# Earthquake Raises Ship from Sea floor.



## John Rogers (May 11, 2004)

Updated:2007-04-28 02:53:47
Quake Raises WWII Ship From Sea Floor
AP
WELLINGTON, New Zealand (April 28) - Wreckage from a World War II torpedo boat was tossed up from the sea in the Solomon Islands after a powerful 8.1 earthquake hit the area in early April, an official said Friday. 


Solomons' Graveyard

--------------------------------------------------------------------------------

Jay Waura of the National Disaster Management Office said the explosive-laden boat was exposed when reefs were pushed up 10 feet above sea level by the April 2 quake, which caused a devastating tsunami in the western Solomon Islands that killed 52 people. 

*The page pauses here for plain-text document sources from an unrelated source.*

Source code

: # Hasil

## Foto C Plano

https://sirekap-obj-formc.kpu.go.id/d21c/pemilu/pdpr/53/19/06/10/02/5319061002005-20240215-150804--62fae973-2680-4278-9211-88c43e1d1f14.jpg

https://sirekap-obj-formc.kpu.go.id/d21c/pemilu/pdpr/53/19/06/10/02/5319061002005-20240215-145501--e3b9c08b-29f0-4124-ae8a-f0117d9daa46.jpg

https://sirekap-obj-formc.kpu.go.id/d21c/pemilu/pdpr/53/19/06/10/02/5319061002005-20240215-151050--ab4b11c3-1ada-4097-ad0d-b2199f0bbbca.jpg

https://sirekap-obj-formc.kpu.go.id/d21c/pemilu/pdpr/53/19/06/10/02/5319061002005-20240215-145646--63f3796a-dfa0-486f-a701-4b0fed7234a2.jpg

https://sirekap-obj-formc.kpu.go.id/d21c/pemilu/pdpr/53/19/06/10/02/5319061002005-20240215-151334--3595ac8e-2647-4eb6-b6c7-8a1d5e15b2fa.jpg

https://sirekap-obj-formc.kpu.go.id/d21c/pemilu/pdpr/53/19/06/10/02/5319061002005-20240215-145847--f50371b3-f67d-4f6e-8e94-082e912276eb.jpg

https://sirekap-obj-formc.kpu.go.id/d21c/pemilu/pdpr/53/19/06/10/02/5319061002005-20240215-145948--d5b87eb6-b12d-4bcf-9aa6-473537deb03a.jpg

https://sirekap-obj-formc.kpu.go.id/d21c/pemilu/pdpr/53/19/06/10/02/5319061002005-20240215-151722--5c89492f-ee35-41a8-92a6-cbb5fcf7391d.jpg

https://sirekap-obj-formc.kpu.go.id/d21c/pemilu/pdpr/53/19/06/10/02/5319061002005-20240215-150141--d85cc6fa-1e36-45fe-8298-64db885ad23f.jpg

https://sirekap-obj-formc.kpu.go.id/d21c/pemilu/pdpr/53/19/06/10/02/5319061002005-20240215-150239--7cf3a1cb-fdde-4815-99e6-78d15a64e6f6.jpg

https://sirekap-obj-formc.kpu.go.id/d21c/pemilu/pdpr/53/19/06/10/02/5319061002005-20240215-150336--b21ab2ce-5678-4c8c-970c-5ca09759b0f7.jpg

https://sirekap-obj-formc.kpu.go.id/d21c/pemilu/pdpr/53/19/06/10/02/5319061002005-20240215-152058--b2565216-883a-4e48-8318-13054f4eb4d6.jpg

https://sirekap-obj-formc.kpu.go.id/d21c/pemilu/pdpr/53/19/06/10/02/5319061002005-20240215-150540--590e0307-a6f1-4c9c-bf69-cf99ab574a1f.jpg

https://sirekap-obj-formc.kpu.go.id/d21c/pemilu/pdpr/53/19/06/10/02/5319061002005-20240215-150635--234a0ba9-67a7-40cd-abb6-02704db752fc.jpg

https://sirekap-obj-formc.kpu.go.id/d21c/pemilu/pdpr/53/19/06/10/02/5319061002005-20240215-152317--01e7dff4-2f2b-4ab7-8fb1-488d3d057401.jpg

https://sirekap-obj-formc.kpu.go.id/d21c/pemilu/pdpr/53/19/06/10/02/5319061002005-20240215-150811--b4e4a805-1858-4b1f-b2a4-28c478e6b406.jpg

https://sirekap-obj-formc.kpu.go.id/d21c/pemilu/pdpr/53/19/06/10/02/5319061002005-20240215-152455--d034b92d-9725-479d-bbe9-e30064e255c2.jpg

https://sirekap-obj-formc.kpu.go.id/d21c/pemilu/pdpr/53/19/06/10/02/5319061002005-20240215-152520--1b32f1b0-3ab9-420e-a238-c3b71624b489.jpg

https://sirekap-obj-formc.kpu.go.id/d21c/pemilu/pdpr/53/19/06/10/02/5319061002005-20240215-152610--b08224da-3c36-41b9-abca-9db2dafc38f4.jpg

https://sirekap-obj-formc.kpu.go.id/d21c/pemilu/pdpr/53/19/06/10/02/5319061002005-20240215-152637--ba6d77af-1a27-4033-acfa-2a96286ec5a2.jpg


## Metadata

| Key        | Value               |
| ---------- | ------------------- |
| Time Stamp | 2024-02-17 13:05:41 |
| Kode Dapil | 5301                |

The Solomons' coastline is still littered with decaying military wrecks from World War II, including the torpedo patrol boat commanded by U.S. President John F. Kennedy. 

"My team members believe that this boat could have been one of those U.S. torpedo boats such as the famous PT-109, which the late U.S. President John F. Kennedy had served aboard during the war," said Waura. 

Kennedy's boat was sunk by a Japanese destroyer in the Blackett Strait in August 1943 off Gizo, the main town of western Solomon Islands. The Solomons' main island, Guadalcanal, was the scene of fierce World War II fighting. 


Earthquake Rocks Solomons Islands



Waura said people on Rannonga island showed his team the wreckage sitting on dry ground. 

"We were amazed by this finding, as previously this wreckage had long been sitting under the sea and rusting in peace without anyone knowing about it," New Zealand Press Association quoted Waura as saying. 

Only the boat's hull with its deadly cargo of explosives remained intact, he said. 



Waura said a Solomon Islands Police Force bomb disposal unit would be sent to the island to safely detonate the explosives. 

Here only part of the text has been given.